2012-01-26 08:39:01 
Junior
Joined
Posts: 0
Location
Forum : Member Services
Topic : Some advise please

Hi. I am sorry to hear about both your circumstances. And sure I think you are brave for coming here and trying to seek an answer.

Something I learned here is that the answers we seek are not much about the past but more about the future. What is it that we want and when will we be ready to take the steps we need to get there.

The way I think of it is that me and my partner both make mistakes - just as he doesn’t want to use (but does anyway) - I may make mistakes within my relationship (even though I don’t want to). The thing about Nar-Anon is that it helps us take the focus off my addict and work on myself and my own shortcomings. You see as a result of addiction being in our lives we often forgot to face ourselves and be honest with ourselves and ended up being consumed by the impacts of addiction.

It sounds like there is a complex story between the two of you and just as you have your story, your wife has hers. I imagine neither of you intended it to get to this - yet it has, and that’s ok because all have tried to cope at some point in our lives the best we knew how at the time.  

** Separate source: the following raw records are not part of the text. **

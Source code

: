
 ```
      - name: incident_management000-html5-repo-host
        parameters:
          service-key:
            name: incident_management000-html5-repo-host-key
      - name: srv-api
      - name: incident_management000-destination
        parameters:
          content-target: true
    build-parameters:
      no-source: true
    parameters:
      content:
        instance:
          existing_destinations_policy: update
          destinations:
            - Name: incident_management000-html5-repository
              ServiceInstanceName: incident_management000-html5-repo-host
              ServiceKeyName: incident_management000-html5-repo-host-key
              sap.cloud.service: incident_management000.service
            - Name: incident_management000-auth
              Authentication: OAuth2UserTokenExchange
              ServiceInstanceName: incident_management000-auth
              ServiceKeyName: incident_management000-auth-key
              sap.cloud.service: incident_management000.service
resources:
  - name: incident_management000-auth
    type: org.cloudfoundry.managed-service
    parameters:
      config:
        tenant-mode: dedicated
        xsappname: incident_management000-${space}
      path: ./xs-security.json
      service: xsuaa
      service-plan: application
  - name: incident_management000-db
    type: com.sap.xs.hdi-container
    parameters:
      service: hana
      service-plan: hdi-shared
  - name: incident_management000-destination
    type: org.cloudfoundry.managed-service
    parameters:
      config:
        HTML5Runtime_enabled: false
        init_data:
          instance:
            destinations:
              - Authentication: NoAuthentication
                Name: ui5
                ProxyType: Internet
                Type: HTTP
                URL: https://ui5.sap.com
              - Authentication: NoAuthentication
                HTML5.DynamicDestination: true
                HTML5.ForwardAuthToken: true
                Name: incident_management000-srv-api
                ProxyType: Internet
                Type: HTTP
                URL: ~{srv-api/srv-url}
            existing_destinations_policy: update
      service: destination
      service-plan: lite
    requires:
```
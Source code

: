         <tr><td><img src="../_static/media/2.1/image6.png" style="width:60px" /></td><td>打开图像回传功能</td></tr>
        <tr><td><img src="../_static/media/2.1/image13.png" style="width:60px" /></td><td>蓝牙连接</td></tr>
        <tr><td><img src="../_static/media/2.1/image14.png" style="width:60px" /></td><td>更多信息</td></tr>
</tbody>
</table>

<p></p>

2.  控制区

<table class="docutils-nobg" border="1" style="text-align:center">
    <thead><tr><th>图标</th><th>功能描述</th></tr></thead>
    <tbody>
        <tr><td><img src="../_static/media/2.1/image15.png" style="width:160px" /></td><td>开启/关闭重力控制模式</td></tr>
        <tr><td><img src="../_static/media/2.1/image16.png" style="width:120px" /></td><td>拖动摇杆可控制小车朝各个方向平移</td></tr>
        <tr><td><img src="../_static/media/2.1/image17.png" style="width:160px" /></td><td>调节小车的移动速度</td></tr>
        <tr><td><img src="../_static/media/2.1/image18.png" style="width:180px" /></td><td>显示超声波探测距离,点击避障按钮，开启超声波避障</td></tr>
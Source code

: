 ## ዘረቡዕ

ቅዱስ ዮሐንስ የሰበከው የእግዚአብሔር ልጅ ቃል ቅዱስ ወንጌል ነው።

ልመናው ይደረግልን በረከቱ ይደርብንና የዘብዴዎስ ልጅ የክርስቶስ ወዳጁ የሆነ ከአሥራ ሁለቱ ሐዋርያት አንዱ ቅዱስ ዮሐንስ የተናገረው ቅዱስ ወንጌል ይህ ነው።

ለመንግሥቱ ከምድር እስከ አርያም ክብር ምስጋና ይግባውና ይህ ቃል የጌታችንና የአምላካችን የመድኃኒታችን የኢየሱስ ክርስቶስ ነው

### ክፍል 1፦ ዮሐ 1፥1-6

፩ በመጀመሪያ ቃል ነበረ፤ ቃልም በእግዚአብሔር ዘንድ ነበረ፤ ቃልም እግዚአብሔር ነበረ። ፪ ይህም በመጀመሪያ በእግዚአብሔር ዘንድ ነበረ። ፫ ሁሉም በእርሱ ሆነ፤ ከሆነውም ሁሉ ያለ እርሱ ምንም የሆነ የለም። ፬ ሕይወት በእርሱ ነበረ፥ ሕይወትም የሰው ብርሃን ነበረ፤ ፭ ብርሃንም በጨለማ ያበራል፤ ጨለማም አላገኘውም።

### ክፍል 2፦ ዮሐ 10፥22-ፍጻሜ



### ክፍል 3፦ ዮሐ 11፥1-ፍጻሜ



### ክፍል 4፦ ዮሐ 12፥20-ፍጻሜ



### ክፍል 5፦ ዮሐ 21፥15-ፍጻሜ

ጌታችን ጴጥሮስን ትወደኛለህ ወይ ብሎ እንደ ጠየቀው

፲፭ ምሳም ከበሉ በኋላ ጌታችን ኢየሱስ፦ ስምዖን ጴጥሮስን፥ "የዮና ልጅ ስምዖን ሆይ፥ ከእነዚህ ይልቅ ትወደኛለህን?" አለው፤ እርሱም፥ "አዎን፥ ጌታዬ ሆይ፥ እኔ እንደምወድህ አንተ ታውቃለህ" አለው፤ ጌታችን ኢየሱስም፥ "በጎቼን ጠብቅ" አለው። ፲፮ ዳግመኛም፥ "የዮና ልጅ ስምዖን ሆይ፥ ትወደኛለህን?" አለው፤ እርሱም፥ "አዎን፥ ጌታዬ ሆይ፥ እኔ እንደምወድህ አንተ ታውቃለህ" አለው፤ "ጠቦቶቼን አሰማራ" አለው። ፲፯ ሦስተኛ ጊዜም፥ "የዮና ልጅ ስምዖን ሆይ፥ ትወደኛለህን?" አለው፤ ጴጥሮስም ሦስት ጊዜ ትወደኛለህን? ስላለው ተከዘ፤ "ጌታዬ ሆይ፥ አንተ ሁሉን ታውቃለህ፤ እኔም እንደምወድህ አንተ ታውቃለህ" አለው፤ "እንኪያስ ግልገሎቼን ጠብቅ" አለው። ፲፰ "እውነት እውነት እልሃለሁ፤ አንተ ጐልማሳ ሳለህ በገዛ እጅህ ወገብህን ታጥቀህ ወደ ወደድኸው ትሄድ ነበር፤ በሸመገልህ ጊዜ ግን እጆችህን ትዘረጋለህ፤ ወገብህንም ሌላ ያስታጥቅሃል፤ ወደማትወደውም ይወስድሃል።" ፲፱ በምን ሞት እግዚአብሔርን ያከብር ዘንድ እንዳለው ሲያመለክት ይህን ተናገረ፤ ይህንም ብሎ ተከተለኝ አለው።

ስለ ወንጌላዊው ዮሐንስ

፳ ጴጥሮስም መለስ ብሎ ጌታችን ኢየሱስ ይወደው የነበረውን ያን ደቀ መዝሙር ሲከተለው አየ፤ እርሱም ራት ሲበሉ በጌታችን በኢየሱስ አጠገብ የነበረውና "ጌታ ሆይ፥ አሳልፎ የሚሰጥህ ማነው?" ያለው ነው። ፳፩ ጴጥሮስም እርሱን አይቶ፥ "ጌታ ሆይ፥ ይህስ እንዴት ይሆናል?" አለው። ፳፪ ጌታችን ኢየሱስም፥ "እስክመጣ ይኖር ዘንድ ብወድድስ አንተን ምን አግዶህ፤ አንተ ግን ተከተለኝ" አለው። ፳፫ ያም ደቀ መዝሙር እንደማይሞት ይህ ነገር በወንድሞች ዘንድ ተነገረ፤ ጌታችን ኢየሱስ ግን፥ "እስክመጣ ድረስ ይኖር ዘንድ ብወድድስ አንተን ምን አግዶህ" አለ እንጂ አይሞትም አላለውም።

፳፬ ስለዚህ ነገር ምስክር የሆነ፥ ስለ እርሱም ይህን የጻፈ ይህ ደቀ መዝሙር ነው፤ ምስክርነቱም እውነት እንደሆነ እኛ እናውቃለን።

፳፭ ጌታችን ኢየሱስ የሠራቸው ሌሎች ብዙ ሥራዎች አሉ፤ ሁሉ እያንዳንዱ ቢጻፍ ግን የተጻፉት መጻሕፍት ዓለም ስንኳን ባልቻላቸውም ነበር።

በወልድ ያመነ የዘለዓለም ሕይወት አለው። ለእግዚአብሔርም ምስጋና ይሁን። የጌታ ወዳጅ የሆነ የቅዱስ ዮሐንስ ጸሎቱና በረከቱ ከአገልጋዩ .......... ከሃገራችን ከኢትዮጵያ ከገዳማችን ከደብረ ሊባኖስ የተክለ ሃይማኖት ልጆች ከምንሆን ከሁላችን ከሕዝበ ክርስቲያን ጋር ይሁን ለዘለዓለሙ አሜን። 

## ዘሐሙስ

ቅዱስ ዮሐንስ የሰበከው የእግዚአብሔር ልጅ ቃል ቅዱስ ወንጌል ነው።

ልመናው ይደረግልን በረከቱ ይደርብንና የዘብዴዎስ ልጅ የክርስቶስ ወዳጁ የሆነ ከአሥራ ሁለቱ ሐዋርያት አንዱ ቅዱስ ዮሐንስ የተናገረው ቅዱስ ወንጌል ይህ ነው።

Just to share a little, my partner also started using for fun which I did with him out in the open for a while. And when it was enough for me I stopped. He also stopped using in the social sense but continued for purposes of work. He used so that he could work long hours, put in the extra mile so that he could get somewhere in his life. As with most men - all he ever wanted was success. As with everything that has happened as you are aware with the economic climate, his vulnerability, and many other factors - he made poor decisions that had resulted in him working for sharks. Unfortunate isn’t it? Well maybe if he had a clearer head he would have seen what was happening, he would have listened to my warnings. What does it matter? He was so focused on his idea (which he had the best intentions) that there was no stopping him. Meanwhile - me the poor victim sat alone. It would get to the point that when he walked in in the early hours of the morning he wouldn’t even be able to look at me. Imagine not even being looked at – not once, even though he kissed me hello.  I was invisible.  Shame poor me. I tried so hard to make him see what was happening. Only to feel hopeless. The point is - what was the point? He lost everything and we lost out years of our relationship. Did it ever cross my mind to cheat on him? Yes the situation definitely had an effect on me - although I was lucky enough to find Nar-Anon before things got that far.  I waited so patiently for that wedding ring and then ended up resenting him when I didn’t get it. I still don’t have it. He is still using.  But my life has changed!

When I came to Nar-Anon – my whole world changed.  I realised that I couldn’t make him do anything.  I stopped waiting, got on with my life and have found much serenity that I never expected.  I am in this relationship for me.  I can forgive him.  I can forgive myself.  In this programme I have learned about facing oneself and as JFT mentioned, I began my own journey that I am forever thankful for. I can’t change a thing about anyone else but I can change everything about myself. I have hope.

I can’t give you advice but I can tell you that both of you are on your own journey and the answers you are looking for will come as and when you are ready to receive them.

Good luck and I wish you all the best!